Дневник дерзаний и тревог
Шрифт:
На рубеже XIX-XX веков в России такое свойство личности, как детсткость, проступает впервые отчетливо почти во всех высших представителях эпохи, в которой, как дуновения весны, ощущались веяния и порывы Новой Жизни; взрослые, такие крупномасштабные личности, как Чехов, Станиславский, многие из актрис и мирискусников, сохраняли в себе идеальные свойства детства, вольно или невольно противопоставляя их пошлости, или буржуазности, как понимали взросление, что сродни хаосу и смерти. Противостоять распаду Блок как поэт не мог, здесь романтик беспомощен, но противостоял как личность, высокая, трагическая, сохраняющая детскую чистоту и веру в Россию. Именно в этом смысле верно ахматовское "трагический тенор эпохи".

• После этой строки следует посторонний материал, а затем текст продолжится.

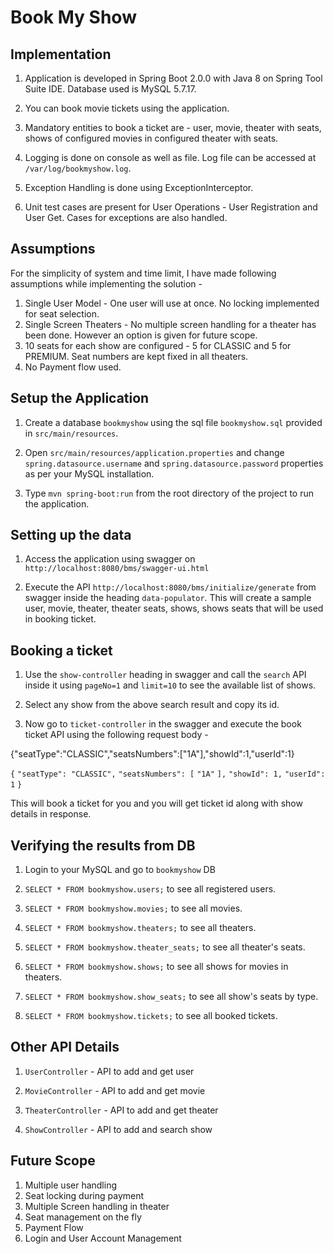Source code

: # Book My Show

## Implementation

1. Application is developed in Spring Boot 2.0.0 with Java 8 on Spring Tool Suite IDE. Database used is MySQL 5.7.17.

2. You can book movie tickets using the application.

3. Mandatory entities to book a ticket are - user, movie, theater with seats, shows of configured movies in configured theater with seats.

4. Logging is done on console as well as file. Log file can be accessed at `/var/log/bookmyshow.log`.

5. Exception Handling is done using ExceptionInterceptor. 

6. Unit test cases are present for User Operations - User Registration and User Get. Cases for exceptions are also handled.


## Assumptions

For the simplicity of system and time limit, I have made following assumptions while implementing the solution -

1. Single User Model - One user will use at once. No locking implemented for seat selection. 
2. Single Screen Theaters - No multiple screen handling for a theater has been done. However an option is given for future scope.
3. 10 seats for each show are configured - 5 for CLASSIC and 5 for PREMIUM. Seat numbers are kept fixed in all theaters. 
4. No Payment flow used.


## Setup the Application

1. Create a database `bookmyshow` using the sql file `bookmyshow.sql` provided in `src/main/resources`.

2. Open `src/main/resources/application.properties` and change `spring.datasource.username` and `spring.datasource.password` properties as per your MySQL installation.

3. Type `mvn spring-boot:run` from the root directory of the project to run the application.


## Setting up the data

1. Access the application using swagger on `http://localhost:8080/bms/swagger-ui.html`

2. Execute the API `http://localhost:8080/bms/initialize/generate` from swagger inside the heading `data-populator`. This will create a sample user, movie, theater, theater seats, shows, shows seats that will be used in booking ticket.


## Booking a ticket

1. Use the `show-controller` heading in swagger and call the `search` API inside it using `pageNo=1` and `limit=10` to see the available list of shows.

2. Select any show from the above search result and copy its id.

3. Now go to `ticket-controller` in the swagger and  execute the book ticket API using the following request body - 

{"seatType":"CLASSIC","seatsNumbers":["1A"],"showId":1,"userId":1}

`{`
  `"seatType": "CLASSIC",`
  `"seatsNumbers": [`
    `"1A"`
  `],`
  `"showId": 1,`
  `"userId": 1`
`}`

This will book a ticket for you and you will get ticket id along with show details in response.


## Verifying the results from DB

1. Login to your MySQL and go to `bookmyshow` DB

2. `SELECT * FROM bookmyshow.users;` to see all registered users.

3. `SELECT * FROM bookmyshow.movies;` to see all movies.

4. `SELECT * FROM bookmyshow.theaters;` to see all theaters.

5. `SELECT * FROM bookmyshow.theater_seats;` to see all theater's seats.

6. `SELECT * FROM bookmyshow.shows;` to see all shows for movies in theaters.

7. `SELECT * FROM bookmyshow.show_seats;` to see all show's seats by type.

8. `SELECT * FROM bookmyshow.tickets;` to see all booked tickets.


## Other API Details

1. `UserController` -  API to add and get user

2. `MovieController` - API to add and get movie

3. `TheaterController` - API to add and get theater

4. `ShowController` - API to add and search show


## Future Scope

1. Multiple user handling 
2. Seat locking during payment
3. Multiple Screen handling in theater
4. Seat management on the fly
5. Payment Flow
6. Login and User Account Management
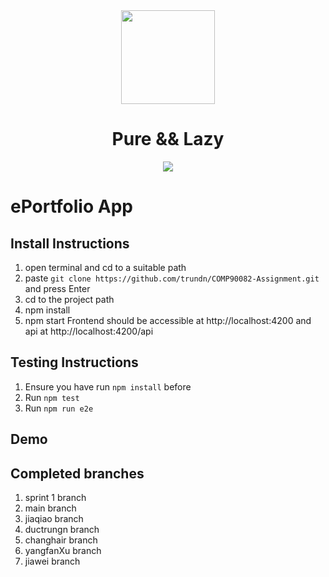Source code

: <div align="center">
    <img src="https://upload.wikimedia.org/wikipedia/commons/3/39/Lambda_lc.svg" height="150"/>
</div>
<h1 align="center">
    Pure && Lazy
</h1>
<div align="center">
    <img src="https://pyheroku-badge.herokuapp.com/?app=pure-and-lazy&style=flat"/>
</div>

# ePortfolio App

## Install Instructions
1. open terminal and cd to a suitable path
2. paste `git clone https://github.com/trundn/COMP90082-Assignment.git` and press Enter
3. cd to the project path
4. npm install
5. npm start
Frontend should be accessible at http://localhost:4200 and api at http://localhost:4200/api

## Testing Instructions
1. Ensure you have run `npm install` before
2. Run `npm test`
3. Run `npm run e2e`

## Demo


## Completed branches
1. sprint 1 branch
2. main branch
3. jiaqiao branch
4. ductrungn branch
5. changhair branch
6. yangfanXu branch
7. jiawei branch


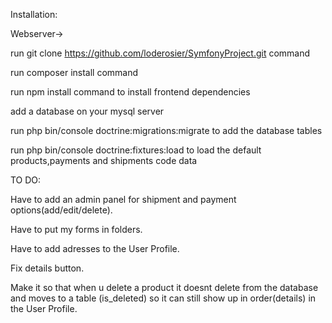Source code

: Installation:

Webserver->

run git clone https://github.com/loderosier/SymfonyProject.git command

run composer install command

run npm install command to install frontend dependencies

add a database on your mysql server

run php bin/console doctrine:migrations:migrate to add the database tables

run php bin/console doctrine:fixtures:load to load the default products,payments and shipments code data

TO DO:

Have to add an admin panel for shipment and payment options(add/edit/delete).

Have to put my forms in folders.

Have to add adresses to the User Profile.

Fix details button.

Make it so that when u delete a product it doesnt delete from the database and moves to a table (is_deleted) so it can still show up in order(details) in the User Profile.
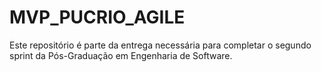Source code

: # MVP_PUCRIO_AGILE
Este repositório é parte da entrega necessária para completar o segundo sprint da Pós-Graduação em Engenharia de Software.
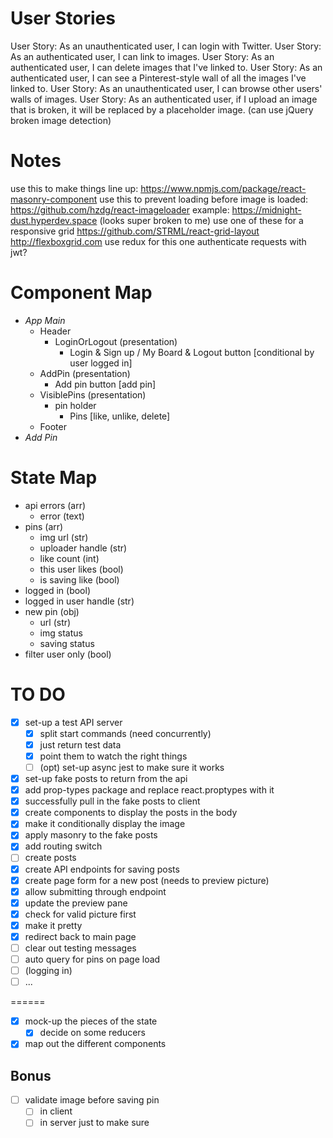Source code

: # User Stories
User Story: As an unauthenticated user, I can login with Twitter.
User Story: As an authenticated user, I can link to images.
User Story: As an authenticated user, I can delete images that I've linked to.
User Story: As an authenticated user, I can see a Pinterest-style wall of all the images I've linked to.
User Story: As an unauthenticated user, I can browse other users' walls of images.
User Story: As an authenticated user, if I upload an image that is broken, it will be replaced by a placeholder image. (can use jQuery broken image detection)

# Notes
use this to make things line up: https://www.npmjs.com/package/react-masonry-component
use this to prevent loading before image is loaded: https://github.com/hzdg/react-imageloader
example: https://midnight-dust.hyperdev.space (looks super broken to me)
use one of these for a responsive grid
  https://github.com/STRML/react-grid-layout
  http://flexboxgrid.com
use redux for this one
authenticate requests with jwt?

# Component Map
- *App Main*
  - Header
    - LoginOrLogout (presentation)
      - Login & Sign up / My Board & Logout button [conditional by user logged in]
  - AddPin (presentation)
    - Add pin button [add pin]
  - VisiblePins (presentation)
    - pin holder
      - Pins [like, unlike, delete]
  - Footer
- *Add Pin*

# State Map
- api errors (arr)
  - error (text)
- pins (arr)
  - img url (str)
  - uploader handle (str)
  - like count (int)
  - this user likes (bool)
  - is saving like (bool)
- logged in (bool)
- logged in user handle (str)
- new pin (obj)
  - url (str)
  - img status
  - saving status
- filter user only (bool)

# TO DO
- [X] set-up a test API server
  - [X] split start commands (need concurrently)
  - [X] just return test data
  - [X] point them to watch the right things
  - [ ] (opt) set-up async jest to make sure it works
- [X] set-up fake posts to return from the api
- [X] add prop-types package and replace react.proptypes with it
- [X] successfully pull in the fake posts to client
- [X] create components to display the posts in the body
- [X] make it conditionally display the image
- [X] apply masonry to the fake posts
- [X] add routing switch
- [ ] create posts
 - [X] create API endpoints for saving posts
 - [X] create page form for a new post (needs to preview picture)
 - [X] allow submitting through endpoint
 - [X] update the preview pane
 - [X] check for valid picture first
 - [X] make it pretty
 - [X] redirect back to main page
 - [ ] clear out testing messages
- [ ] auto query for pins on page load
- [ ] (logging in)
- [ ] ...

======

- [X] mock-up the pieces of the state
  - [X] decide on some reducers
- [X] map out the different components

## Bonus
- [ ] validate image before saving pin
  - [ ] in client
  - [ ] in server just to make sure
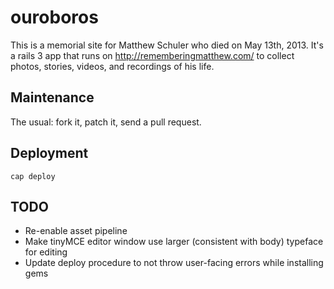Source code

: ouroboros
=========

This is a memorial site for Matthew Schuler who died on May 13th, 2013. It's a rails 3 app that runs on http://rememberingmatthew.com/ to collect photos, stories, videos, and recordings of his life.


Maintenance
-----------

The usual: fork it, patch it, send a pull request.

Deployment
----------

`cap deploy`

TODO
----

* Re-enable asset pipeline
* Make tinyMCE editor window use larger (consistent with body) typeface for editing
* Update deploy procedure to not throw user-facing errors while installing gems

Тончайший лирик принял Революцию и воспел ее в поэме "Двенадцать". Это было естественно для Блока, как и для ее матери. И для громадного большинства не только народа, но и интеллигенции, и офицерства. Ныне, выдвигая на передний план лишь тех, кто покинул Россию, забывают об этом. Поговаривают в том смысле, что будто Блок винился за поэму "Двенадцать", а об его предсмертных страданиях, - никто без мук не покидал сей мир, - рассказывают, как о казни, постигшей Николая Гумилева. Говорят, что он якобы сошел с ума, как Врубель с его Демоном "в предчувствии Гражданской войны".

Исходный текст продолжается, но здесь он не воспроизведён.